# Collected data
↓↓↓
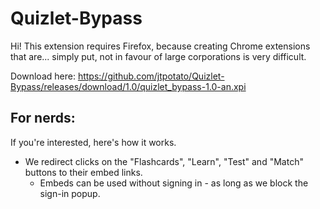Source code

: # Quizlet-Bypass
Hi! This extension requires Firefox, because creating Chrome extensions that are... simply put, not in favour of large corporations is very difficult.

Download here:
https://github.com/jtpotato/Quizlet-Bypass/releases/download/1.0/quizlet_bypass-1.0-an.xpi

## For nerds:
If you're interested, here's how it works.

- We redirect clicks on the "Flashcards", "Learn", "Test" and "Match" buttons to their embed links.
  - Embeds can be used without signing in - as long as we block the sign-in popup.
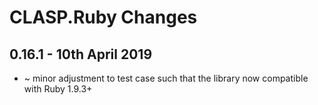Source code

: # **CLASP.Ruby** Changes

## 0.16.1 - 10th April 2019

* ~ minor adjustment to test case such that the library now compatible with Ruby 1.9.3+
↑↑↑
# WHAT IS BEING ASKED
From the line with "- Embeds can" down to the final line of the entries above, repeat each line exactly; omit the pictures.

# TASK RESULT
  - Embeds can be used without signing in - as long as we block the sign-in popup.
Source code

: # **CLASP.Ruby** Changes

## 0.16.1 - 10th April 2019

* ~ minor adjustment to test case such that the library now compatible with Ruby 1.9.3+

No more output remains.